Microsoft's voice AI that swallows hour-long podcasts whole
A research family of ASR and TTS models built on the bet that voice should be processed as long-form narrative, not chopped into seconds-long shards.

What it does VibeVoice is a collection of speech models from Microsoft Research tackling both directions of the voice pipeline: transcription and synthesis. The ASR model ingests up to 60 minutes of audio in a single pass, outputting structured transcripts with speaker labels and timestamps. The TTS side can generate up to 90 minutes of multi-speaker audio (4 distinct voices), while a lightweight 0.5B streaming variant targets ~300ms first-audio latency for real-time use.

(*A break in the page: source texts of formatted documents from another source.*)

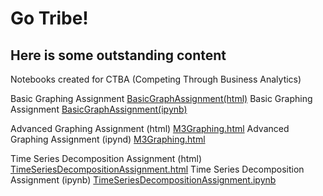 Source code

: ---
---
# Go Tribe!
## Here is some outstanding content

Notebooks created for CTBA (Competing Through Business Analytics)

Basic Graphing Assignment [BasicGraphAssignment(html)](BasicGraphAssignment.html)
Basic Graphing Assignment [BasicGraphAssignment(ipynb)](BasicGraphAssignment.ipynb)

Advanced Graphing Assignment (html) [M3Graphing.html](M3Graphing.html)
Advanced Graphing Assignment (ipynd) [M3Graphing.html](M3Graphing.ipynb)

Time Series Decomposition Assignment (html) [TimeSeriesDecompositionAssignment.html](TimeSeriesDecompositionAssignment.html)
Time Series Decomposition Assignment (ipynb) [TimeSeriesDecompositionAssignment.ipynb](TimeSeriesDecompositionAssignment.ipynb)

The interesting bit The architecture sidesteps the usual chunk-and-stitch approach by running continuous speech tokenizers at a glacial 7.5 Hz frame rate. An LLM backbone handles context and dialogue flow; a diffusion head renders the acoustic details. The result is a model that treats a podcast or meeting as one coherent sequence rather than a bag of 30-second clips.
Key highlights
- ASR processes 60-minute audio within a 64K token context, doing speaker diarization and timestamping jointly rather than as post-processing
- Custom hotword injection for domain-specific vocabulary (names, technical terms)
- TTS supports 4-speaker conversations with turn-taking across 90-minute generations
- Realtime-0.5B model adds streaming text input and ~10 minute generation at deployment-friendly size
- ASR now available via Hugging Face Transformers; vLLM inference supported for faster throughput
- 50+ languages supported in ASR; TTS covers English, Chinese, and others
Caveats
- The full VibeVoice-TTS code was removed from the repository in September 2025 after misuse was detected; model weights remain on Hugging Face but the training/inference code is gone
- Microsoft explicitly states this is “intended for research and development purposes only” and does not recommend commercial deployment without further testing
- Inherits biases and errors from its Qwen2.5 1.5B base model
Verdict Worth exploring if you’re building meeting transcription, podcast generation, or long-form audio pipelines and want to experiment with end-to-end context rather than pipeline glue. Skip if you need production TTS code today—the source is offline, and the license posture is cautious.